Vietnam veteran honors brother and Code Talker at Window Rock cemetery
Bruce Zah replaced a worn flag at his brother's grave in Window Rock, linking one family's Memorial Day ritual to Navajo military memory and Code Talker history.

At the Navajo Nation Veterans Cemetery in Window Rock, Bruce Zah used a screwdriver to pull down a weathered flag and thread a fresh one into the hardware above his brother’s grave, turning a small act of maintenance into a public act of remembrance. He came in a woodland-camouflage jacket and black wool beret, carrying a rake, a screwdriver and a folded American flag, then stepped onto a small red ladder to work among rows of graves marked by flags.
Zah, a Vietnam veteran who served with the 82nd Airborne from 1967 to 1968, said the replacement flag was part of a standing family obligation. “I bring the extra flag every year,” he said. The line captured how military service in many Apache County homes is not confined to one holiday, but carried forward through annual visits, careful repairs and the kind of routine attention that keeps a grave from fading into the landscape.
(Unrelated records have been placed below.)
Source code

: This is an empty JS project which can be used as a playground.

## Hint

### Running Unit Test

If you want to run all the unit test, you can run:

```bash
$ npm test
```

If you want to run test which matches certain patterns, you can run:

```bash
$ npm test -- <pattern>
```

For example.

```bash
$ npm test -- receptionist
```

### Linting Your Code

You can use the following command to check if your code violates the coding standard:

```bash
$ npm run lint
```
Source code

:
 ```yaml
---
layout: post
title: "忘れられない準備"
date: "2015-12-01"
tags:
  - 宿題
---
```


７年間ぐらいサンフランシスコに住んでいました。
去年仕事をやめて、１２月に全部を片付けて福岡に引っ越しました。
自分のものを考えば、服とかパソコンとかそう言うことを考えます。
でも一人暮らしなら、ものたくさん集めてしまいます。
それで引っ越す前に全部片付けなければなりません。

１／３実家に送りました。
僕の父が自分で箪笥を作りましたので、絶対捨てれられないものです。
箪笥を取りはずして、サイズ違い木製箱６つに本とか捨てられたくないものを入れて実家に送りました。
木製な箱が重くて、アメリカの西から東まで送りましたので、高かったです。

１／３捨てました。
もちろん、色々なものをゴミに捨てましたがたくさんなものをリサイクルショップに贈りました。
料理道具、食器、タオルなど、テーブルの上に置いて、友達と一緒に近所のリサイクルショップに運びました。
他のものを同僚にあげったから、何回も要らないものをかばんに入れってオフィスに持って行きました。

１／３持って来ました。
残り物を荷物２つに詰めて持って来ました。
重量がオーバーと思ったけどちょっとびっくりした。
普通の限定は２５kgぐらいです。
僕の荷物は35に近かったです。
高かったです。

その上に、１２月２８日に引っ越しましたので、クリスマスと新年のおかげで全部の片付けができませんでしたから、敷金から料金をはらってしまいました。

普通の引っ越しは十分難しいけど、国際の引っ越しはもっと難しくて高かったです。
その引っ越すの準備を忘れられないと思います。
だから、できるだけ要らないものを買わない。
He was honoring two people bound to Navajo military history and his own family tree. One was his brother, Spc. 4 Walter Lee Zah, who also served in Vietnam and died in June 1999 at age 53. The other was a relative, Navajo Code Talker Cpl. Kenneth Tsosie, who served in the U.S. Marine Corps during World War II and the Korean War and died in January 1968 at age 44. In Window Rock, where military service is woven tightly into family memory, the gesture tied a Vietnam-era loss to the older Code Talker legacy in one quiet pass of the hand.
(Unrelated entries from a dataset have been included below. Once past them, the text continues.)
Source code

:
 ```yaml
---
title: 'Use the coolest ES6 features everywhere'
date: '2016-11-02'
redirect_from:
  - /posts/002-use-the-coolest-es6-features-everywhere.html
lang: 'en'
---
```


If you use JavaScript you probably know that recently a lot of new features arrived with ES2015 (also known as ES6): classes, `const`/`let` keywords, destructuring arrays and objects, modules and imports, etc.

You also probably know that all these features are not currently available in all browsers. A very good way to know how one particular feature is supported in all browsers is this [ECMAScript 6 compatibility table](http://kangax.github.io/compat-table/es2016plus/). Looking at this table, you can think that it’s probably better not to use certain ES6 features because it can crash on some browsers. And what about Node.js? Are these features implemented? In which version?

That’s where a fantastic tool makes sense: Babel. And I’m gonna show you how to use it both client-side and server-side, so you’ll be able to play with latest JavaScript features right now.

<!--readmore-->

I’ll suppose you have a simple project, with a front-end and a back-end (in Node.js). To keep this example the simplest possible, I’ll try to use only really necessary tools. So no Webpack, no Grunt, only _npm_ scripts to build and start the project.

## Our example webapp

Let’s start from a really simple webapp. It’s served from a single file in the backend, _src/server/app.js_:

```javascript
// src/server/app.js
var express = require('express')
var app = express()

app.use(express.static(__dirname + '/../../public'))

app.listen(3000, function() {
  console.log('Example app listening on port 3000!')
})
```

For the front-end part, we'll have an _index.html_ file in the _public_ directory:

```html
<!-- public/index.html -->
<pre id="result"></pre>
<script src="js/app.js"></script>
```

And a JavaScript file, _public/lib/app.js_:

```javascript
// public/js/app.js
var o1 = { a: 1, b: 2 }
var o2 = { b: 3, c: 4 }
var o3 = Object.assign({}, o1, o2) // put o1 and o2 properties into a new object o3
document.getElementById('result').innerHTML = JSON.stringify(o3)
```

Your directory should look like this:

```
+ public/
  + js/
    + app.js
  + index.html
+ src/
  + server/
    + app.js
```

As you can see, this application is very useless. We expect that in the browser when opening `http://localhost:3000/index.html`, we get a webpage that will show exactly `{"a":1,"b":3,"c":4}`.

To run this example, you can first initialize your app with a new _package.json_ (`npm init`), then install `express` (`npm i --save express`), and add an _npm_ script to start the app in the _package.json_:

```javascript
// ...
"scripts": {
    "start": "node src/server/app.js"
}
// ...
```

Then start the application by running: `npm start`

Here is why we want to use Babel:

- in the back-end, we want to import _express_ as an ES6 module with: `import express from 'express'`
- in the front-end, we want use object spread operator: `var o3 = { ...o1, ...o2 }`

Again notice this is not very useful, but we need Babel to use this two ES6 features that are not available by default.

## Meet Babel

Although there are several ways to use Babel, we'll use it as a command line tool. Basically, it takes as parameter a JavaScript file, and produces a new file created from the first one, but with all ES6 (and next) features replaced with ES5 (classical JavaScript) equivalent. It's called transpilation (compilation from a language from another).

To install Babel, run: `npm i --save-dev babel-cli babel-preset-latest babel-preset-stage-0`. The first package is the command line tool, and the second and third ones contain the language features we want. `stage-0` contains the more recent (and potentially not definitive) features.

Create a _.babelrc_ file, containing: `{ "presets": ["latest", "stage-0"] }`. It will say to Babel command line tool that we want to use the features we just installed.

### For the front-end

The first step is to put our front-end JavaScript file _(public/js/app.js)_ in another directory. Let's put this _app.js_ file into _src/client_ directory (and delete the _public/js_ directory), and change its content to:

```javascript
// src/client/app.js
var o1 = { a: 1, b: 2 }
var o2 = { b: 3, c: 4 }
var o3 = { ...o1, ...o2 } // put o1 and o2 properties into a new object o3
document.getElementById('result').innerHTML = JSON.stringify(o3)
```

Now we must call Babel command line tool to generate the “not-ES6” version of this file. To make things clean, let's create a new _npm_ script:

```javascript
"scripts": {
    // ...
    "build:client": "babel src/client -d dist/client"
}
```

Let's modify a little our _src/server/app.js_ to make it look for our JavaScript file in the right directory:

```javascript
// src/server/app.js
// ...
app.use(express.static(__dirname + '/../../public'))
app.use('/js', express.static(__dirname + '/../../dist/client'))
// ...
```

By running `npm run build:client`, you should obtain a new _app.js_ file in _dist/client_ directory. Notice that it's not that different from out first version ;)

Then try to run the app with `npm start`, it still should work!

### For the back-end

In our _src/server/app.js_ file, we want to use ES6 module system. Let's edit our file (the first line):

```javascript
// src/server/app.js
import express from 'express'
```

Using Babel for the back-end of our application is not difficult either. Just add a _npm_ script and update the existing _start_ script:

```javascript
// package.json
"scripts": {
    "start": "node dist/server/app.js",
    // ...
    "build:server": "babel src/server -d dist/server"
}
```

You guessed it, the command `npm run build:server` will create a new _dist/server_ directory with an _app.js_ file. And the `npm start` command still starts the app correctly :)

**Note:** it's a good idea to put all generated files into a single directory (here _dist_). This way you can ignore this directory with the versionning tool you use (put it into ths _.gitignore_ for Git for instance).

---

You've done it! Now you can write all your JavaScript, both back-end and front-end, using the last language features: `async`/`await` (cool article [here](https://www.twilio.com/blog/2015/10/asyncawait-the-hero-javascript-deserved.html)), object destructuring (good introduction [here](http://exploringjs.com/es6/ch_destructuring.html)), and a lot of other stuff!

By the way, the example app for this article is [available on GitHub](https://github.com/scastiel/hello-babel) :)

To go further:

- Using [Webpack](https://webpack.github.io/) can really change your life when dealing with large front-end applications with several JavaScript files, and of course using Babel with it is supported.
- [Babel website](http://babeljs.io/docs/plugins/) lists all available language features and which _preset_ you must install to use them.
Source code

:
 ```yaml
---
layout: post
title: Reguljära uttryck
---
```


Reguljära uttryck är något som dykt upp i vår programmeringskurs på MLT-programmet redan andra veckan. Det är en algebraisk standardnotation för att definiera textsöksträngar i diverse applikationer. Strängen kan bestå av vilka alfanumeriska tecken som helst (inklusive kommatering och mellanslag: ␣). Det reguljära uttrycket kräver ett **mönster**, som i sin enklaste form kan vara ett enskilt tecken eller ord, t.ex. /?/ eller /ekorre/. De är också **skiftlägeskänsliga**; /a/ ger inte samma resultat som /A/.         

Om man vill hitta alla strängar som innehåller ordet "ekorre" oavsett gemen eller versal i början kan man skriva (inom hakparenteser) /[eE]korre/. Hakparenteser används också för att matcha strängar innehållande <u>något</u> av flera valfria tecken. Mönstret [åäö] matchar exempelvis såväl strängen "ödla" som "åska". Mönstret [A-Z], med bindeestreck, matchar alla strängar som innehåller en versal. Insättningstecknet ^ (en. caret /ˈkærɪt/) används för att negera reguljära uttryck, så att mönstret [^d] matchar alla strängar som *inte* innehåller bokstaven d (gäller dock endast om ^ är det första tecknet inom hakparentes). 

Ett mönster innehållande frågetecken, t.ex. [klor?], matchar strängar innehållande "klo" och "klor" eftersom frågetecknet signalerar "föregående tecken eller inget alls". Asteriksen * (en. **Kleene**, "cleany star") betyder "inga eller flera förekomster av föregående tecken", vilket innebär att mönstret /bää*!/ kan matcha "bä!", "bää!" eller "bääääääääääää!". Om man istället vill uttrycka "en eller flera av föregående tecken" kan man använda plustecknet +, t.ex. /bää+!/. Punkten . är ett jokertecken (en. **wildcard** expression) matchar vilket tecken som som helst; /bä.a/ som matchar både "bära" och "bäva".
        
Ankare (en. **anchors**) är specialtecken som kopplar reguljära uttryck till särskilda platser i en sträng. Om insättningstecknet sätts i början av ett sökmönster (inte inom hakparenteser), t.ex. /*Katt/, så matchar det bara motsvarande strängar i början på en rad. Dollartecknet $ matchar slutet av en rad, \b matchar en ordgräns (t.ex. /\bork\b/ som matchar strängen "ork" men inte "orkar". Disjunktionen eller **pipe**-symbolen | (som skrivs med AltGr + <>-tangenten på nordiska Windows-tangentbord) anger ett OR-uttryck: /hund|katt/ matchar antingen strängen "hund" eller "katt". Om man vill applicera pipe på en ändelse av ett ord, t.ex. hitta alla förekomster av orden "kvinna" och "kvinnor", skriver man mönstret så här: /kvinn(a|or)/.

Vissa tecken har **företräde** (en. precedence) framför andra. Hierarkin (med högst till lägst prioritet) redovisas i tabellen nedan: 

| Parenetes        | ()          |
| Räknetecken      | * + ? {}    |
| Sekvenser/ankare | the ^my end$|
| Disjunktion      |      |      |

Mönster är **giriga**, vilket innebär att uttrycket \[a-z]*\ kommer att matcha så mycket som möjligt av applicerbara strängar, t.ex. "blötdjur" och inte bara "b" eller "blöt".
The setting gave the moment added weight. The Navajo Nation Veterans’ Memorial Park in Window Rock was established and dedicated in 1995 and sits next to the Navajo Nation Office of the President and Vice-President in the capital complex. The Navajo Nation Veterans Administration lists the park and Code Talker events among its programs, underscoring how the tribe has built formal places for remembrance even as families continue the work themselves. The cemetery in nearby Fort Defiance holds 3,026 memorial records, a reminder of how much veteran history is concentrated in this corner of Apache County.
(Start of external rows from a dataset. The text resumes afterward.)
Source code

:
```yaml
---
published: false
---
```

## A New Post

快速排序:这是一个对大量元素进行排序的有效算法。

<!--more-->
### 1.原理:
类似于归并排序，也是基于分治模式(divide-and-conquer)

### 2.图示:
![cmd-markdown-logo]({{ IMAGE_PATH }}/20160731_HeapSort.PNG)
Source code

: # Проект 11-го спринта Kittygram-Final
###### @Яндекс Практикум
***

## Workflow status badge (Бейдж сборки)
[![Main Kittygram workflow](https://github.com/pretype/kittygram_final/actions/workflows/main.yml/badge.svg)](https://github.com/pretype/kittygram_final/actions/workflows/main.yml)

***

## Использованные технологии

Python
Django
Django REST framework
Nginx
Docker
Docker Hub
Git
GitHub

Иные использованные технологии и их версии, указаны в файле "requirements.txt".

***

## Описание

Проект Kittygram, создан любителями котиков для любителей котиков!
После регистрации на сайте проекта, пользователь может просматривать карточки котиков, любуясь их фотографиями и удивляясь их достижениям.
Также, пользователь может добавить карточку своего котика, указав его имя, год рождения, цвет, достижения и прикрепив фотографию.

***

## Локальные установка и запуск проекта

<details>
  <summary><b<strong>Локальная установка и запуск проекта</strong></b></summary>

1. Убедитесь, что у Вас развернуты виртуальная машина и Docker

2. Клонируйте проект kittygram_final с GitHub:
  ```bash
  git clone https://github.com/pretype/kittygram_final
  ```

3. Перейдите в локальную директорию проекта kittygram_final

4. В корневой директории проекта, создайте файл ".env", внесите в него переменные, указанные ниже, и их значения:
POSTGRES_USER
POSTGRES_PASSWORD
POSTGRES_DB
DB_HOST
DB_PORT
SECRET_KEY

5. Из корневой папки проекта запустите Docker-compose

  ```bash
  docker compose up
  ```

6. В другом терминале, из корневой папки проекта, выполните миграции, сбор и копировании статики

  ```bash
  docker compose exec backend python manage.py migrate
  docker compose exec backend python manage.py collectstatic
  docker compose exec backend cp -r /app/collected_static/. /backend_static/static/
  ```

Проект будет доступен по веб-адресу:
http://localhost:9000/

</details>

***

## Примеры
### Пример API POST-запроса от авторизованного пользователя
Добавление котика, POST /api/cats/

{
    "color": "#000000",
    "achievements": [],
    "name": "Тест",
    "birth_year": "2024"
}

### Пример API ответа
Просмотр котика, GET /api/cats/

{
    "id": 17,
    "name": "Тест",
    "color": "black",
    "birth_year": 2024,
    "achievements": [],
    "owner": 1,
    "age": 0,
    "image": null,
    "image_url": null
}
That history reaches far beyond one grave. The U.S. Navy says Navajo Code Talkers took part in every major Marine assault in the Pacific from 1942 to 1945. The National WWII Museum says there were at least 14 American Indian code talker groups, and the Smithsonian says about 420 Navajos served as Code Talkers during World War II. In Window Rock, those numbers are not abstract. They are present in the flags, the wreaths, the names on memorial walls and the families who return each year to keep the stories visible.